(Stored items from a collection)

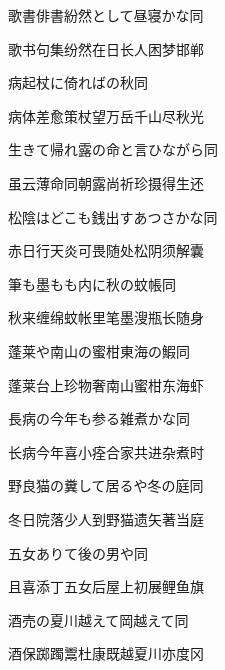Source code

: \begin{haiku}
    {\FH 歌書俳書紛然として昼寝かな}\hfill{\FH 同}

    {\FK 歌书句集纷然在日长人困梦邯郸}
\end{haiku}

\begin{haiku}
    {\FH 病起杖に倚ればの秋}\hfill{\FH 同}

    {\FK 病体差愈策杖望万岳千山尽秋光}
\end{haiku}

\begin{haiku}
    {\FH 生きて帰れ露の命と言ひながら}\hfill{\FH 同}

    {\FK 虽云薄命同朝露尚祈珍摄得生还}
\end{haiku}

\begin{haiku}
    {\FH 松陰はどこも銭出すあつさかな}\hfill{\FH 同}

    {\FK 赤日行天炎可畏随处松阴须解囊}
\end{haiku}

\begin{haiku}
    {\FH 筆も墨もも内に秋の蚊帳}\hfill{\FH 同}

    {\FK 秋来缠绵蚊帐里笔墨溲瓶长随身}
\end{haiku}

\begin{haiku}
    {\FH 蓬莱や南山の蜜柑東海の鰕}\hfill{\FH 同}

    {\FK 蓬莱台上珍物奢南山蜜柑东海虾}
\end{haiku}

\begin{haiku}
    {\FH 長病の今年も参る雑煮かな}\hfill{\FH 同}

    {\FK 长病今年喜小痊合家共进杂煮时}
\end{haiku}

\begin{haiku}
    {\FH 野良猫の糞して居るや冬の庭}\hfill{\FH 同}

    {\FK 冬日院落少人到野猫遗矢著当庭}
\end{haiku}

\begin{haiku}
    {\FH 五女ありて後の男や}\hfill{\FH 同}

    {\FK 且喜添丁五女后屋上初展鲤鱼旗}
\end{haiku}

\begin{haiku}
    {\FH 酒売の夏川越えて岡越えて}\hfill{\FH 同}

    {\FK 酒保踯躅鬻杜康既越夏川亦度冈}
\end{haiku}

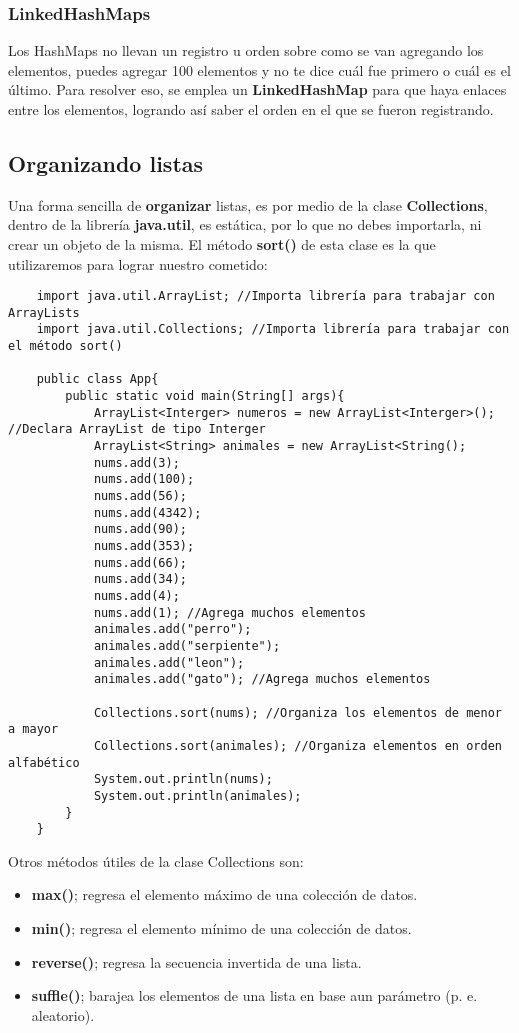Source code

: \subsubsection{LinkedHashMaps}
Los HashMaps no llevan un registro u orden sobre como se van agregando los elementos, puedes agregar 100 elementos y no te dice cuál fue primero o cuál es el último. Para resolver eso, se emplea un \textbf{LinkedHashMap} para que haya enlaces entre los elementos, logrando así saber el orden en el que se fueron registrando.

\subsection{Organizando listas}
Una forma sencilla de \textbf{organizar} listas, es por medio de la clase \textbf{Collections}, dentro de la librería \textbf{java.util}, es estática, por lo que no debes importarla, ni crear un objeto de la misma. El método \textbf{sort()} de esta clase es la que utilizaremos para lograr nuestro cometido:
\begin{lstlisting}
    import java.util.ArrayList; //Importa librería para trabajar con ArrayLists
    import java.util.Collections; //Importa librería para trabajar con el método sort()
    
    public class App{
        public static void main(String[] args){
            ArrayList<Interger> numeros = new ArrayList<Interger>(); //Declara ArrayList de tipo Interger
            ArrayList<String> animales = new ArrayList<String();
            nums.add(3);
            nums.add(100);
            nums.add(56);
            nums.add(4342);
            nums.add(90);
            nums.add(353);
            nums.add(66);
            nums.add(34);
            nums.add(4);
            nums.add(1); //Agrega muchos elementos
            animales.add("perro");
            animales.add("serpiente");
            animales.add("leon");
            animales.add("gato"); //Agrega muchos elementos
            
            Collections.sort(nums); //Organiza los elementos de menor a mayor
            Collections.sort(animales); //Organiza elementos en orden alfabético
            System.out.println(nums);
            System.out.println(animales);
        }
    }
\end{lstlisting}
Otros métodos útiles de la clase Collections son:
\begin{itemize}
    \item \textbf{max()}; regresa el elemento máximo de una colección de datos.
    \item \textbf{min()}; regresa el elemento mínimo de una colección de datos.
    \item \textbf{reverse()}; regresa la secuencia invertida de una lista.
    \item \textbf{suffle()}; barajea los elementos de una lista en base aun parámetro (p. e. aleatorio).
\end{itemize}

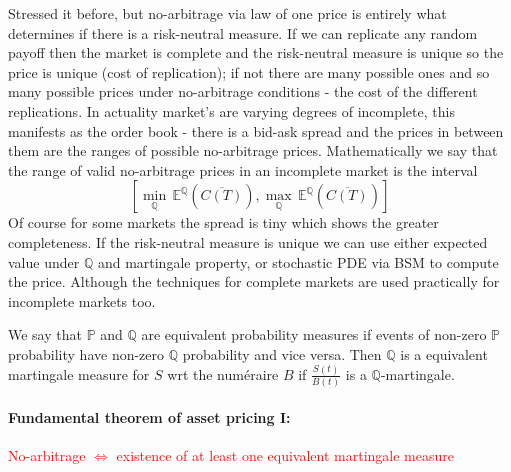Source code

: \documentclass[9pt]{extarticle}
\begin{document}
Stressed it before, but no-arbitrage via law of one price is entirely what determines 
if there is a risk-neutral measure. If we can replicate any random payoff 
then the market is complete and the risk-neutral measure is unique so the price 
is unique (cost of replication); if not there 
are many possible ones and so many possible prices under no-arbitrage conditions - the cost 
of the different replications. In actuality market's are varying degrees of incomplete, this manifests as 
the order book - there is a bid-ask spread and the prices in between them are the ranges of possible no-arbitrage prices. Mathematically we say that 
the range of valid no-arbitrage prices in an incomplete market is the interval 
$$\left[\underset{\mathbb{Q}}{\operatorname{min}}\,\mathbb{E}^{\mathbb{Q}}(\overline{C(T)}),\underset{\mathbb{Q}}{\operatorname{max}}\,\mathbb{E}^{\mathbb{Q}}(\overline{C(T)}) \right]$$ 
Of course
for some markets the spread is tiny which shows the greater completeness. If the risk-neutral measure is unique we can use either expected 
value under $\mathbb{Q}$ and martingale property, or stochastic PDE via BSM to compute the price. Although the techniques for complete markets 
are used practically for incomplete markets too.


We say that $\mathbb{P}$ and $\mathbb{Q}$ are equivalent probability measures if events of non-zero $\mathbb{P}$ probability 
have non-zero $\mathbb{Q}$ probability and vice versa. Then $\mathbb{Q}$ is a equivalent martingale measure for $S$ wrt the 
num\'eraire $B$ if $\frac{S(t)}{B(t)}$ is a $\mathbb{Q}$-martingale. 


\paragraph{Fundamental theorem of asset pricing I:} \textcolor{red}{No-arbitrage $\iff$ existence of at least one equivalent martingale measure}
\end{document}

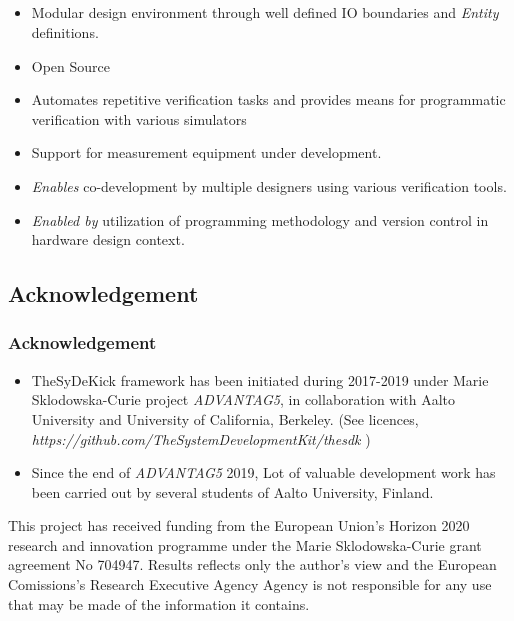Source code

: \documentclass{sdkslides}
\begin{document}
\subsection*{\sectionname}
\begin{frame}[t]
    \frametitle{\sectionname}
    \begin{itemize}
        \item Modular design environment through well defined IO boundaries and
            \emph{Entity} definitions.
        \item Open Source
        \item Automates repetitive verification tasks and provides means for programmatic
            verification with various simulators
        \item Support for measurement equipment under development.
        \item \emph{Enables} co-development by multiple designers using various
            verification tools.
        \item \emph{Enabled by} utilization of programming methodology and
            version control in hardware design context.
    \end{itemize}
\end{frame}

\renewcommand{\sectionname}{Acknowledgement}
\subsection*{\sectionname}
\begin{frame}[t]
    \frametitle{\sectionname}
    \begin{itemize}

        \item TheSyDeKick framework has been initiated during 2017-2019 under Marie
            Sklodowska-Curie project \emph{ADVANTAG5}, in collaboration with Aalto
            University and University of California, Berkeley. (See licences,
                \emph{https://github.com/TheSystemDevelopmentKit/thesdk}
            )
        \item Since the end of  \emph{ADVANTAG5} 2019, Lot of valuable
            development work has been carried out by several students of Aalto
            University, Finland.  
    \end{itemize} 

    \vfill

    \tiny{This project has received funding from the European Union’s
        Horizon 2020 research and innovation programme under the Marie
        Sklodowska-Curie grant agreement No 704947. Results reflects only
        the author's view and the European Comissions's Research Executive
        Agency Agency is not responsible for any use that may be made of
    the information it contains. }
\end{frame}
\end{document}
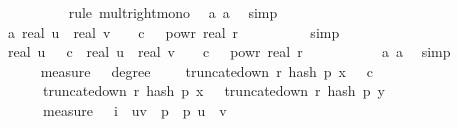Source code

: \begin{isabellebody}
\ \ \ \ \ \ \ \ \isamarkupfalse%
\ {\isacharparenleft}{\kern0pt}rule\ mult{\isacharunderscore}{\kern0pt}right{\isacharunderscore}{\kern0pt}mono{\isacharparenright}{\kern0pt}\ \isamarkupfalse%
\ a{\isacharunderscore}{\kern0pt}{}\ a{\isacharunderscore}{\kern0pt}{}\ \isamarkupfalse%
\ simp{\isacharplus}{\kern0pt}\isanewline
\ \ \ \ \ \ \isamarkupfalse%
\ \isamarkupfalse%
\ a{\isacharunderscore}{\kern0pt}{}{\isacharcolon}{\kern0pt}\ {\isachardoublequoteopen}{\isasymbar}real\ u\ {\isacharminus}{\kern0pt}\ real\ v{\isasymbar}\ {\isasymle}\ {}\ {\isacharasterisk}{\kern0pt}\ c\ {\isacharasterisk}{\kern0pt}\ {}\ powr\ {\isacharparenleft}{\kern0pt}{\isacharminus}{\kern0pt}real\ r{\isacharparenright}{\kern0pt}{\isachardoublequoteclose}\isanewline
\ \ \ \ \ \ \ \ \isamarkupfalse%
\ simp\isanewline
\isanewline
\ \ \ \ \ \ \isamarkupfalse%
\ {\isachardoublequoteopen}real\ u\ {\isasymle}\ {}{\isacharasterisk}{\kern0pt}\ c\ {\isasymand}\ {\isasymbar}real\ u\ {\isacharminus}{\kern0pt}\ real\ v{\isasymbar}\ {\isasymle}\ {}\ {\isacharasterisk}{\kern0pt}\ c\ {\isacharasterisk}{\kern0pt}\ {}\ powr\ {\isacharparenleft}{\kern0pt}{\isacharminus}{\kern0pt}real\ r{\isacharparenright}{\kern0pt}{\isachardoublequoteclose}\ \isanewline
\ \ \ \ \ \ \ \ \isamarkupfalse%
\ a{\isacharunderscore}{\kern0pt}{}\ a{\isacharunderscore}{\kern0pt}{}\ \isamarkupfalse%
\ simp\isanewline
\ \ \ \ \isamarkupfalse%
\isanewline
\isanewline
\ \ \ \ \isamarkupfalse%
\ {\isachardoublequoteopen}measure\ {\isasymOmega}\ {\isacharbraceleft}{\kern0pt}{\isasymomega}{\isachardot}{\kern0pt}\ degree\ {\isasymomega}\ {\isasymge}\ {}\ {\isasymand}\ truncate{\isacharunderscore}{\kern0pt}down\ r\ {\isacharparenleft}{\kern0pt}hash\ p\ x\ {\isasymomega}{\isacharparenright}{\kern0pt}\ {\isasymle}\ c\ {\isasymand}\isanewline
\ \ \ \ \ \ truncate{\isacharunderscore}{\kern0pt}down\ r\ {\isacharparenleft}{\kern0pt}hash\ p\ x\ {\isasymomega}{\isacharparenright}{\kern0pt}\ {\isacharequal}{\kern0pt}\ truncate{\isacharunderscore}{\kern0pt}down\ r\ {\isacharparenleft}{\kern0pt}hash\ p\ y\ {\isasymomega}{\isacharparenright}{\kern0pt}{\isacharbraceright}{\kern0pt}\ {\isasymle}\isanewline
\ \ \ \ \ \ measure\ {\isasymOmega}\ {\isacharparenleft}{\kern0pt}{\isasymUnion}\ i\ {\isasymin}\ {\isacharbraceleft}{\kern0pt}{\isacharparenleft}{\kern0pt}u{\isacharcomma}{\kern0pt}v{\isacharparenright}{\kern0pt}\ {\isasymin}\ {\isacharbraceleft}{\kern0pt}{}{\isachardot}{\kern0pt}{\isachardot}{\kern0pt}{\isacharless}{\kern0pt}p{\isacharbraceright}{\kern0pt}\ {\isasymtimes}\ {\isacharbraceleft}{\kern0pt}{}{\isachardot}{\kern0pt}{\isachardot}{\kern0pt}{\isacharless}{\kern0pt}p{\isacharbraceright}{\kern0pt}{\isachardot}{\kern0pt}\ u\ {\isasymnoteq}\ v\ {\isasymand}\isanewline

\end{isabellebody}
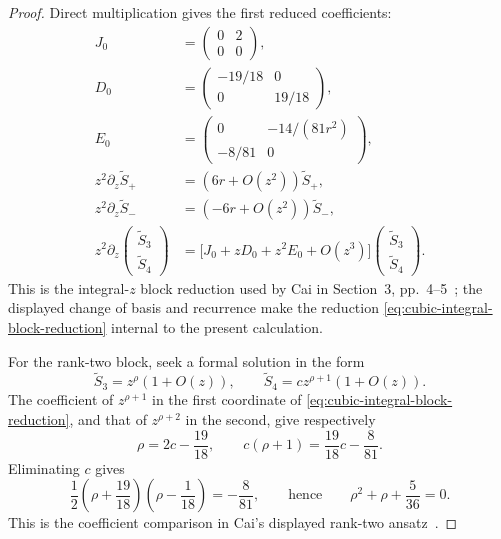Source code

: \begin{proof}
Direct multiplication gives the first reduced coefficients:
\[
 \begin{aligned}
 J_0&=\begin{pmatrix}0&2\\0&0\end{pmatrix},\\
 D_0&=\begin{pmatrix}-19/18&0\\0&19/18\end{pmatrix},\\
 E_0&=\begin{pmatrix}0&-14/(81r^2)\\-8/81&0\end{pmatrix},\\
 z^2\partial_z\widetilde S_+&=(6r+O(z^2))\widetilde S_+,\\
 z^2\partial_z\widetilde S_-&=(-6r+O(z^2))\widetilde S_-,\\
 z^2\partial_z
 \begin{pmatrix}\widetilde S_3\\\widetilde S_4\end{pmatrix}
 &=\bigl[J_0+zD_0+z^2E_0+O(z^3)\bigr]
 \begin{pmatrix}\widetilde S_3\\\widetilde S_4\end{pmatrix}.
 \end{aligned}
 \tag{4.9e}
 \label{eq:cubic-integral-block-reduction}
\]
This is the integral-\(z\) block reduction used by Cai in Section~3,
pp.~4--5~\cite{Cai}; the displayed change of basis and recurrence make the
reduction \eqref{eq:cubic-integral-block-reduction} internal to the present
calculation.

For the rank-two block, seek a formal solution in the form
\[
 \widetilde S_3=z^\rho(1+O(z)),
 \qquad
 \widetilde S_4=cz^{\rho+1}(1+O(z)).
 \tag{4.9f}
 \label{eq:cubic-indicial-ansatz}
\]
The coefficient of \(z^{\rho+1}\) in the first coordinate of
\eqref{eq:cubic-integral-block-reduction}, and that of \(z^{\rho+2}\) in
the second, give respectively
\[
 \rho=2c-\frac{19}{18},
 \qquad
 c(\rho+1)=\frac{19}{18}c-\frac8{81}.
 \tag{4.9g}
 \label{eq:cubic-indicial-coefficients}
\]
Eliminating \(c\) gives
\[
 \frac12\left(\rho+\frac{19}{18}\right)
 \left(\rho-\frac1{18}\right)=-\frac8{81},
 \qquad\text{hence}\qquad
 \rho^2+\rho+\frac5{36}=0.
 \tag{4.9h}
 \label{eq:cubic-indicial-polynomial}
\]
This is the coefficient comparison in Cai's displayed rank-two
ansatz~\cite[p.~6]{Cai}.


\end{proof}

§ Activity
Search the records for the word "probability". Copy every line that has it.

§ Exercise solution
We say that $\mathbb{P}$ and $\mathbb{Q}$ are equivalent probability measures if events of non-zero $\mathbb{P}$ probability 
have non-zero $\mathbb{Q}$ probability and vice versa. Then $\mathbb{Q}$ is a equivalent martingale measure for $S$ wrt the 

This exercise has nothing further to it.